E o problema de fazer isto é que isto não começou aqui. Começou há 27 anos para Cirila Bossuet, há 35 para Lara Mesquita, há mais de 600 anos para todo um grupo de pessoas escravizado e marginalizado diariamente. O cansaço é, por demais, evidente. Na forma como se movem, interpretam, olham. Não queriam ter de explicar-se, não queriam ter de ter atenção na forma como desabafam, não queriam e não querem. Sempre Que Acordo assume então este lugar de fala, de deixem-me então dizer aquilo que naquela noite não cheguei a dizer porque inventei uma desculpa para uma saída à pressa.

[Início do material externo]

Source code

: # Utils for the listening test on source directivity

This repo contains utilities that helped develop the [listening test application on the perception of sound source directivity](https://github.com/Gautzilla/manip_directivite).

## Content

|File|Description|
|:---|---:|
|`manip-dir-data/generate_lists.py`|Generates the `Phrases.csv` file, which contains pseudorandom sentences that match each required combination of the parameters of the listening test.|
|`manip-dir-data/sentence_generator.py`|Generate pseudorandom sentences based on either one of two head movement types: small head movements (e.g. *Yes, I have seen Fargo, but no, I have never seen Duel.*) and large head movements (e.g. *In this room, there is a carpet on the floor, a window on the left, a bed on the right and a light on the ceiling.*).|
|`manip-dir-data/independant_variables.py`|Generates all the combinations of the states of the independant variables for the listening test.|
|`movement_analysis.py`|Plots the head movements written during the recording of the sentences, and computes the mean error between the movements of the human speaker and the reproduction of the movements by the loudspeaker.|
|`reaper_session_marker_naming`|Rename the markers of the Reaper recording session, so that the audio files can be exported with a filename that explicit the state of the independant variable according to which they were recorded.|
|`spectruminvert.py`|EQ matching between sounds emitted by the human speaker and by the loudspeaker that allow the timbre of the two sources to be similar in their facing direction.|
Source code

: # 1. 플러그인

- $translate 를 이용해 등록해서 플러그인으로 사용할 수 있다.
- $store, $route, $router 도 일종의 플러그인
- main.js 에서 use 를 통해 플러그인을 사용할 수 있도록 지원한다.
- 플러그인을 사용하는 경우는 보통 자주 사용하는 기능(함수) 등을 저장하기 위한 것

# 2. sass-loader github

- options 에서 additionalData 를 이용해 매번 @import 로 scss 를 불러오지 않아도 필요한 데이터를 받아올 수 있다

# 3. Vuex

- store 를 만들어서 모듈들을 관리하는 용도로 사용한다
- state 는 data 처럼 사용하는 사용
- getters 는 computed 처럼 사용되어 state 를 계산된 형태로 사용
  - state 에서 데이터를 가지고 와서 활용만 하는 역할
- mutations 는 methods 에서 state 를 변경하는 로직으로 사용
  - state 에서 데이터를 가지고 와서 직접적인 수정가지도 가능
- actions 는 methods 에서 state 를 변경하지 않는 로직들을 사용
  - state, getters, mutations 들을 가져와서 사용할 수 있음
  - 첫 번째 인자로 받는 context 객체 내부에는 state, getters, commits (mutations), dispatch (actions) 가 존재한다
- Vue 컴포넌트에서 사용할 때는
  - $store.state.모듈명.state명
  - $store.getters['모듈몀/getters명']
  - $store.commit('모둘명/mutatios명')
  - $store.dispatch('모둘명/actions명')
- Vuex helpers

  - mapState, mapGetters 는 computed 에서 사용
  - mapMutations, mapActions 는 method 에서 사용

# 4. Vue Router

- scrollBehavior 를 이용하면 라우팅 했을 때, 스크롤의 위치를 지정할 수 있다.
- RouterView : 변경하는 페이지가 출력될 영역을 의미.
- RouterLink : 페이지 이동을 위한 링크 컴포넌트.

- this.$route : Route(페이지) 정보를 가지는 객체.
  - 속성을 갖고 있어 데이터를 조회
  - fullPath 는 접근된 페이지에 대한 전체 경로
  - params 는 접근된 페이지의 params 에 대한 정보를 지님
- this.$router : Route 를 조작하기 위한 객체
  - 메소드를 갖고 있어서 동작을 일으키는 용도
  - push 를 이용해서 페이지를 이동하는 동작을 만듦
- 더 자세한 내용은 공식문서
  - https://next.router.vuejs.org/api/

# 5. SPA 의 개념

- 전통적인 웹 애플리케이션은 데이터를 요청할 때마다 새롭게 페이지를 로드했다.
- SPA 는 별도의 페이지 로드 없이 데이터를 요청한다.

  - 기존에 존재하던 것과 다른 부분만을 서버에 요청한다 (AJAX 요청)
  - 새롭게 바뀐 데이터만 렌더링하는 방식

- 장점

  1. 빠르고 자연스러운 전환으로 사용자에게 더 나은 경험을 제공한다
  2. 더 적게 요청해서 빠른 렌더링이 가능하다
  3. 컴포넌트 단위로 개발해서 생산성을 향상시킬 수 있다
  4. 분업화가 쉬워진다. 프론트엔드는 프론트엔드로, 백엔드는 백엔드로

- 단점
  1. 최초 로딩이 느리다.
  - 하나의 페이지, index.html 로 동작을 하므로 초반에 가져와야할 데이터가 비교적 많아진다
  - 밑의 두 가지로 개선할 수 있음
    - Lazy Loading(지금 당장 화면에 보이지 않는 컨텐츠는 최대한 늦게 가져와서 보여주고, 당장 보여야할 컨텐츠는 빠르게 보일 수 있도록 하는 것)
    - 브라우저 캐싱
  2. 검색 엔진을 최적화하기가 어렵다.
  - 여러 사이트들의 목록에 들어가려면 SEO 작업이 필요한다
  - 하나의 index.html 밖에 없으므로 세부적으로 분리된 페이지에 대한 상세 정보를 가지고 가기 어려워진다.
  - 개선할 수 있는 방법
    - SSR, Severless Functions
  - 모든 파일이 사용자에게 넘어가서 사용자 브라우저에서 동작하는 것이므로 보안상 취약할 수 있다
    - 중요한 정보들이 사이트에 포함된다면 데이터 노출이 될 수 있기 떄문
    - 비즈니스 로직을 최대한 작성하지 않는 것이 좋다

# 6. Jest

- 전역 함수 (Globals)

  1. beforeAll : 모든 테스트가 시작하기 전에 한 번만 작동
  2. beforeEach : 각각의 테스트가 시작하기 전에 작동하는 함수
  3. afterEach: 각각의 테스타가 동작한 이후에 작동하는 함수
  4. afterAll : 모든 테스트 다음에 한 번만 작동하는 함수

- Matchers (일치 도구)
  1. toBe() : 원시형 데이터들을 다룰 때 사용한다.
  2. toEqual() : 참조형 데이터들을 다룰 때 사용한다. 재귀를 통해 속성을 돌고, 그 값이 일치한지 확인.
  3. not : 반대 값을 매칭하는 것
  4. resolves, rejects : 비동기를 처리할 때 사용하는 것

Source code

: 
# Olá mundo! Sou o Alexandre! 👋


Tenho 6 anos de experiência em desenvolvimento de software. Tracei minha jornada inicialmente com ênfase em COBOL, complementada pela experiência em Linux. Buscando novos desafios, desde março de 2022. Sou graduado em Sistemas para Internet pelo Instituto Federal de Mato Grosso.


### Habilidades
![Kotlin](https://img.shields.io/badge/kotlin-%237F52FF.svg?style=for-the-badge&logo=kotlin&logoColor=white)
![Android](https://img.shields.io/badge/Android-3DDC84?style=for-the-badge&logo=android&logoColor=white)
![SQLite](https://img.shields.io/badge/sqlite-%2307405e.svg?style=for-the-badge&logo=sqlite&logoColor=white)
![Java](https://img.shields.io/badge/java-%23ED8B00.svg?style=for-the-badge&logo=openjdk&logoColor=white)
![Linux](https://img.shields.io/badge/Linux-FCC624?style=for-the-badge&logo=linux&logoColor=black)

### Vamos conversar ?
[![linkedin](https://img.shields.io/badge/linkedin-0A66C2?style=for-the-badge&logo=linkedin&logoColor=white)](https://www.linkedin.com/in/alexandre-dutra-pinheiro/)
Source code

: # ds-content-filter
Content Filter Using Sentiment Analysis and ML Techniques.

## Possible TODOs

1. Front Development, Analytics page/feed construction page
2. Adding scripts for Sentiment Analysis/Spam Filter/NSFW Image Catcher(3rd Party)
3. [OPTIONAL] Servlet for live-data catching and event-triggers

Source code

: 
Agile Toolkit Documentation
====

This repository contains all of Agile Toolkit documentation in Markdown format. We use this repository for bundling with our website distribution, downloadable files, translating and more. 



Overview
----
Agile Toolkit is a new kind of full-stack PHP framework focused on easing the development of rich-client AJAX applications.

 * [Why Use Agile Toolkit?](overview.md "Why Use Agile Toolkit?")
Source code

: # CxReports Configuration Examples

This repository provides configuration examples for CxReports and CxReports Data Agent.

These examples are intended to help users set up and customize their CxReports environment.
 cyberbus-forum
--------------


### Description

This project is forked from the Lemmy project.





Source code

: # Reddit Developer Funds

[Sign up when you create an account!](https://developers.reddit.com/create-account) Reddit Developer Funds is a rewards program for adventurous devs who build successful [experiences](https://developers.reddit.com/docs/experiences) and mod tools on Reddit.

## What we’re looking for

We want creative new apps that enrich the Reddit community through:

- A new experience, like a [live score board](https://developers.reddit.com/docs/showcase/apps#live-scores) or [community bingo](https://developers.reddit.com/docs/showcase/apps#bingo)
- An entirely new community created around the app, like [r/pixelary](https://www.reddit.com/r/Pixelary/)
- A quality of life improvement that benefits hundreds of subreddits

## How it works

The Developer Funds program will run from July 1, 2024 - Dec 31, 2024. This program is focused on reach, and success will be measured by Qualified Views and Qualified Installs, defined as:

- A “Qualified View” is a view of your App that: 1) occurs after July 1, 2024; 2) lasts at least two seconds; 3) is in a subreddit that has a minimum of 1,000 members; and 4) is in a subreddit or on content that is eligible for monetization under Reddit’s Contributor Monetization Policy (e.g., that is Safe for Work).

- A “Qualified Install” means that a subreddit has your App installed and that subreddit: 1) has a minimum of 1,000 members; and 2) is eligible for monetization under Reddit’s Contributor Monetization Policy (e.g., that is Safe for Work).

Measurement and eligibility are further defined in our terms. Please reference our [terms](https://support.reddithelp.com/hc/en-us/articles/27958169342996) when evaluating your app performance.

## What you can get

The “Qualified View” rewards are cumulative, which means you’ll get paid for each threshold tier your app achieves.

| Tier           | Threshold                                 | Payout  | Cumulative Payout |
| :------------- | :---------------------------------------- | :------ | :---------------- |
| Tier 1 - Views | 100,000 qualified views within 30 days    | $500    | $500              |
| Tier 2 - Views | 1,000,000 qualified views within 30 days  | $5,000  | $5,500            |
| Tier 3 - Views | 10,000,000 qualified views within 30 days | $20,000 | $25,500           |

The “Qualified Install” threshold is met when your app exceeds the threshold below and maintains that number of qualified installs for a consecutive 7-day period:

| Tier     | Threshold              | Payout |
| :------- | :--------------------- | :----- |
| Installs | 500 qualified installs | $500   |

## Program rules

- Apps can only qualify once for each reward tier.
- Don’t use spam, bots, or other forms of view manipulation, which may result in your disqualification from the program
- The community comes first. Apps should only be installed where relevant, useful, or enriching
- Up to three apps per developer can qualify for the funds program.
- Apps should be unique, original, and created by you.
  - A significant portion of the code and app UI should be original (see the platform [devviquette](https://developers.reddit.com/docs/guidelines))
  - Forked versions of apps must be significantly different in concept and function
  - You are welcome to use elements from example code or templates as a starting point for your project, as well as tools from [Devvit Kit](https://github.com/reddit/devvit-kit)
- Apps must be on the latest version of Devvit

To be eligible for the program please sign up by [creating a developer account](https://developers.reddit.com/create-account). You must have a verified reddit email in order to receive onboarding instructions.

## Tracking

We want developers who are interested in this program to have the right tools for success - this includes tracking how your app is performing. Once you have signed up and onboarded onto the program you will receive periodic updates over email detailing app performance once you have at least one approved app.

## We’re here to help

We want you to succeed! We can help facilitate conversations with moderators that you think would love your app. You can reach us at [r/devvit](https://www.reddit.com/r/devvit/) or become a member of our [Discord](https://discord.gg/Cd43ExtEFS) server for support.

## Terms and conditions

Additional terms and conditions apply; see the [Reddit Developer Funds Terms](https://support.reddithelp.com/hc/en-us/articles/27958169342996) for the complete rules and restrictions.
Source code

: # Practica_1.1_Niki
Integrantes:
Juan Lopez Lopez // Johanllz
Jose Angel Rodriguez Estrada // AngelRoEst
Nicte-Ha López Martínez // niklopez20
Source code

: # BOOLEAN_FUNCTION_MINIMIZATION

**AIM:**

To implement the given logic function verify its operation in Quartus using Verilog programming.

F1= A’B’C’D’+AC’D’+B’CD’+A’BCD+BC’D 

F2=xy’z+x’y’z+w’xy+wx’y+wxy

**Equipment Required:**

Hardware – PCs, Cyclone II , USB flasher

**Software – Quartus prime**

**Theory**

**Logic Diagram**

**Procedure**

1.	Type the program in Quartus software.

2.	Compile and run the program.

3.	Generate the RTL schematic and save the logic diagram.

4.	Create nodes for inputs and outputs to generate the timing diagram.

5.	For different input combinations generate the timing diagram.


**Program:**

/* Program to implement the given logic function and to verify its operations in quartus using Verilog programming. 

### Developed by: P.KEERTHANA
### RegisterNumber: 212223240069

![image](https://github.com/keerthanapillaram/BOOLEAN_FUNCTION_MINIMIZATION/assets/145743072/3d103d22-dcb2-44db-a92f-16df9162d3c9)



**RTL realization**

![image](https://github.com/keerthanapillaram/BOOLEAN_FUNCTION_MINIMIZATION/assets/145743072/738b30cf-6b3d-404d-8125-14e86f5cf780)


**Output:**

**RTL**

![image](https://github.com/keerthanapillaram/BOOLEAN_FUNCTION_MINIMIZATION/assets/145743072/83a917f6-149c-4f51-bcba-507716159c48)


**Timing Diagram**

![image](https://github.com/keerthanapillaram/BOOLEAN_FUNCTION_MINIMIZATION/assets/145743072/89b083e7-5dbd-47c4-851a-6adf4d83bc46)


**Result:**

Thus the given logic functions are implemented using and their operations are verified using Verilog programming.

Pelo caminho, a conferência tem um intervalo. Um dos melhores intervalos que uma conferência já teve. Numa tela branca, aparecem duas figuras maternais, Adélia Costa e Luísa Bossuet, mães das intérpretes, que revelam a sua perspetiva. O que foi isto de ser mãe num país diferente, com uma cultura diferente, o que foi isto de lidar com a hipocrisia da população branca que parece aceitar melhor que um filho namore uma rapariga negra se os seus pais forem médicos, engenheiros, por aí, o que foi isto da educação, o que foi isto de ser mulher de um branco (no caso de Adélia), o que foi isto de ouvir e ignorar. Ambas empregadas domésticas, têm a força e a sabedoria de duas mulheres que colocam tudo à sua frente, que depositam nos filhos a sua prioridade, que sabem que são olhadas de lado. Por isso, quando Luísa diz “sou empregada doméstica e tenho os meus três filhos quase formados. Às vezes acham que por se ser uma mulher preta não se sabe educar os filhos” é normal que baixemos a cabeça, que sintamos vergonha.

Por aqui, Adélia e Luísa são as referências, as heroínas: “As nossas mães são as nossas referências, nós como nascemos num país onde existem muito poucas referências, pessoas negras numa posição privilegiada é coisa que não existe, é raro, alguém que nos faça dizer ‘quando for grande quero ser igual àquele’. Então, de repente, as nossas mães, também por serem mulheres, são as nossas referências, se nós conseguimos mudar o chip para dizer que nossas vozes são válidas, as vozes das nossas mães já eram válidas há muito tempo. Então é esse suporte maternal que também sentimos a necessidade de trazer para aqui. E somos o que somos, estudamos, estamos a fazer teatro, que é um privilégio enorme, as nossas mães que são empregadas domésticas, onde é que está o microfone? Qual é o espaço que elas têm para dizer seja o que for? Se nós temos dificuldade…”

© Filipe Ferreira

Mães, filhas, todas revivam traumas ao acordar, todas revivam traumas em cena. E esta ideia de que as coisas estão a melhorar, de que o assunto está cada vez na ordem do dia só exacerba o quão trágico e profundo é o problema do racismo em Portugal. “Sim, o que está a acontecer ainda é um bocadinho para inglês ver, é o que eu sinto”, afirma Lara. Ao que Cirila acresce: “Portugal está em negação, por mais que se fale sobre isto, as pessoas não querem verdadeiramente falar, não querem aceitar, não querem rever os manuais escolares, não querem colocar este assunto dentro de rodas onde as coisas possam crescer. É preciso fazer essa pressão. Para Portugal faz sentido não falar disto. Não estamos num momento de transformação, está-se a falar, não é que falar não possa significar transformação, mas não me parece o caso. Agora é preciso perceber o que é que esta comunidade está a exigir para que as coisas se transformem realmente.”